§ **Task instructions**: Look over the entries that follow. Report how many lines contain "Button", with nothing else.
** Supplied records follows **
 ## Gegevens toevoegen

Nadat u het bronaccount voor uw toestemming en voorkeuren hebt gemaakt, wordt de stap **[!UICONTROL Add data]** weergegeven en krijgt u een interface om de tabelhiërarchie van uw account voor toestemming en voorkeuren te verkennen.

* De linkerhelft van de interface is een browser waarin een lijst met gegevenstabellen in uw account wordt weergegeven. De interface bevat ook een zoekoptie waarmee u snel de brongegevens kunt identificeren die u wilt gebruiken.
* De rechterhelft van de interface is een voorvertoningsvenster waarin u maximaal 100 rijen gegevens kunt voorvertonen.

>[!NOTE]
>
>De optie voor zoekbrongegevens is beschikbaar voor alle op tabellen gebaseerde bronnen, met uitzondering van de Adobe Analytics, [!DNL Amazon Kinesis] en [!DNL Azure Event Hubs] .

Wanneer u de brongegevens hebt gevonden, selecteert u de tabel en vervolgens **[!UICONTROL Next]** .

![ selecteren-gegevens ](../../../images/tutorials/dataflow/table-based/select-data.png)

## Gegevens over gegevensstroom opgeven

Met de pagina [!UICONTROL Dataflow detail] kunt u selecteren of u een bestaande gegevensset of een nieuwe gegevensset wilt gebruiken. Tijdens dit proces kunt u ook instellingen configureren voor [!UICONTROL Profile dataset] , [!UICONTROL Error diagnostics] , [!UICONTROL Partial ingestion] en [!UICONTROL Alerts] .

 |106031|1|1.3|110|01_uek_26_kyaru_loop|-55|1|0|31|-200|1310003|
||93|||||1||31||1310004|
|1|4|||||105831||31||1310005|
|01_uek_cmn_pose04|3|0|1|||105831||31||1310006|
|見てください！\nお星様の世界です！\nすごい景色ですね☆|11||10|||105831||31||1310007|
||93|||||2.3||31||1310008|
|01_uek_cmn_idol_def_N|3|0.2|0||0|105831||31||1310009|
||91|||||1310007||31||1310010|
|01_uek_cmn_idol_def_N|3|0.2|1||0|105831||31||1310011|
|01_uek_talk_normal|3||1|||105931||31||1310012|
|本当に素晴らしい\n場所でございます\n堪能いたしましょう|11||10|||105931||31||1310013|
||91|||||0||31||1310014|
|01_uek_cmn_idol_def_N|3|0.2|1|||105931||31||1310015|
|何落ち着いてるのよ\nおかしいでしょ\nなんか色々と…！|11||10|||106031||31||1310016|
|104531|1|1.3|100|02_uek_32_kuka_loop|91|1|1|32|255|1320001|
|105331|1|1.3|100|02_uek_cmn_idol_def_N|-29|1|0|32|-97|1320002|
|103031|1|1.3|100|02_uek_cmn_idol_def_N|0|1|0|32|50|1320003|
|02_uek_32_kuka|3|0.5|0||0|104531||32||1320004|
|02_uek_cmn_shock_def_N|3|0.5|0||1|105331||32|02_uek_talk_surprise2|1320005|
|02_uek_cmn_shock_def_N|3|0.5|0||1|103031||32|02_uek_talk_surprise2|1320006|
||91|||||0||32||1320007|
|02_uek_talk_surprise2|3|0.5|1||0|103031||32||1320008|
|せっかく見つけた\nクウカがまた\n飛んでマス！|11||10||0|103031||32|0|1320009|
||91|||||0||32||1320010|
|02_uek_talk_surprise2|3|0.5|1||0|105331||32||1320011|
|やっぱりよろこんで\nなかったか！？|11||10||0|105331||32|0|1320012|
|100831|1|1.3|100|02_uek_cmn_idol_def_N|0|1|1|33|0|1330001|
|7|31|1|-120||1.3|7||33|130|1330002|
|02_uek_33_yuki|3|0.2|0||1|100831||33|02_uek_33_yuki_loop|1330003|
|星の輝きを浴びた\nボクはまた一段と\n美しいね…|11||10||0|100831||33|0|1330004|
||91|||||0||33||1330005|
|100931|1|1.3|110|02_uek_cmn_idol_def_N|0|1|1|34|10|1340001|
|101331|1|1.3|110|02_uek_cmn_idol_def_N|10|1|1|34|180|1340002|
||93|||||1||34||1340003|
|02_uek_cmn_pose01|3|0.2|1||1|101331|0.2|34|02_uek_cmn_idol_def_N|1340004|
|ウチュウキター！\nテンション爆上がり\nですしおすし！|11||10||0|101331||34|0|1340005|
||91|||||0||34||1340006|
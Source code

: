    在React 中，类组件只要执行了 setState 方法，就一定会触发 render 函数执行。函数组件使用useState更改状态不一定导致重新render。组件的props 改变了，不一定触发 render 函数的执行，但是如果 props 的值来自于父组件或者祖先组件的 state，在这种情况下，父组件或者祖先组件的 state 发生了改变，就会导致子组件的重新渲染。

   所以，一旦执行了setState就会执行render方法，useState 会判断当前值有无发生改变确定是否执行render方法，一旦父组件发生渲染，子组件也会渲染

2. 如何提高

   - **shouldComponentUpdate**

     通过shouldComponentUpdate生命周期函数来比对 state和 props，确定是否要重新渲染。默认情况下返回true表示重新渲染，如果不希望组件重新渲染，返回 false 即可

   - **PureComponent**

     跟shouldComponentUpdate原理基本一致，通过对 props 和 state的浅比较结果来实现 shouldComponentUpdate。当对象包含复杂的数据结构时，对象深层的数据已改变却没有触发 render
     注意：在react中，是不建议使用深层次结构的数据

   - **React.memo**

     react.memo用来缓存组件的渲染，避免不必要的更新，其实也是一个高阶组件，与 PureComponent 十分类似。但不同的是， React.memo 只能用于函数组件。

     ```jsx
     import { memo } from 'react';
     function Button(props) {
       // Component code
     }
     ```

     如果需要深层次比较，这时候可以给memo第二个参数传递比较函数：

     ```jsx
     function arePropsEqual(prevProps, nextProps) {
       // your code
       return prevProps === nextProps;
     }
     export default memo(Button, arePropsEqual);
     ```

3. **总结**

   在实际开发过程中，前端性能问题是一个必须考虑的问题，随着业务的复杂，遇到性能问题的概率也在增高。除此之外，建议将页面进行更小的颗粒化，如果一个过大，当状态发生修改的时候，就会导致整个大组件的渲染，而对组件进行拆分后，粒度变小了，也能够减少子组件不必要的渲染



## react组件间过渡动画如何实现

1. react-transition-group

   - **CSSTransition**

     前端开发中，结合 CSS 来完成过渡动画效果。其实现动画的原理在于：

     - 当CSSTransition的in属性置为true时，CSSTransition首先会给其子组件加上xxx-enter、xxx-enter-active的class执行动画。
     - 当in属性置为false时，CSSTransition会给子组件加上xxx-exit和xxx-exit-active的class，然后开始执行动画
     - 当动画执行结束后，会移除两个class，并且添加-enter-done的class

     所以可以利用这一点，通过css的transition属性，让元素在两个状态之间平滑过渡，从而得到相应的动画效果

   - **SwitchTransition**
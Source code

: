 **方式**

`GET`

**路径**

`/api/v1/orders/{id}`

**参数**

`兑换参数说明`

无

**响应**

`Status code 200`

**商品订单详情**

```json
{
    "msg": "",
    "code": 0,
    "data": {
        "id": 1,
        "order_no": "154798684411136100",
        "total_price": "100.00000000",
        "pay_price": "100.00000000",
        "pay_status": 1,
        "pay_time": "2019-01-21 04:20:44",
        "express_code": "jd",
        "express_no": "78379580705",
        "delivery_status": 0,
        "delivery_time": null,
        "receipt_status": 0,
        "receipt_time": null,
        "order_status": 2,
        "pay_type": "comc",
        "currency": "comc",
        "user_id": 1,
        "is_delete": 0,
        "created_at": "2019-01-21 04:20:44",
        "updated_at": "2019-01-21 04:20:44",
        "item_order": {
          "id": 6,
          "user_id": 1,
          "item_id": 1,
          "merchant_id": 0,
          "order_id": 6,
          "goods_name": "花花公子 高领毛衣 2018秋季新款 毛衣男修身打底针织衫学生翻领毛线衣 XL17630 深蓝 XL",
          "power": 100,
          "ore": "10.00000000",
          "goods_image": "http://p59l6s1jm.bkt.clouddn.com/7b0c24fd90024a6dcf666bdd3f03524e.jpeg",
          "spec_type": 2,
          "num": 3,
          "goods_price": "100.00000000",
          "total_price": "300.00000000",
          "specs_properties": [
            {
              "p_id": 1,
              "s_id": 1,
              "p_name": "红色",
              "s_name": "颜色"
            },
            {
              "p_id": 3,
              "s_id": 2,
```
** End of Supplied records **
§ **Answer space**: 2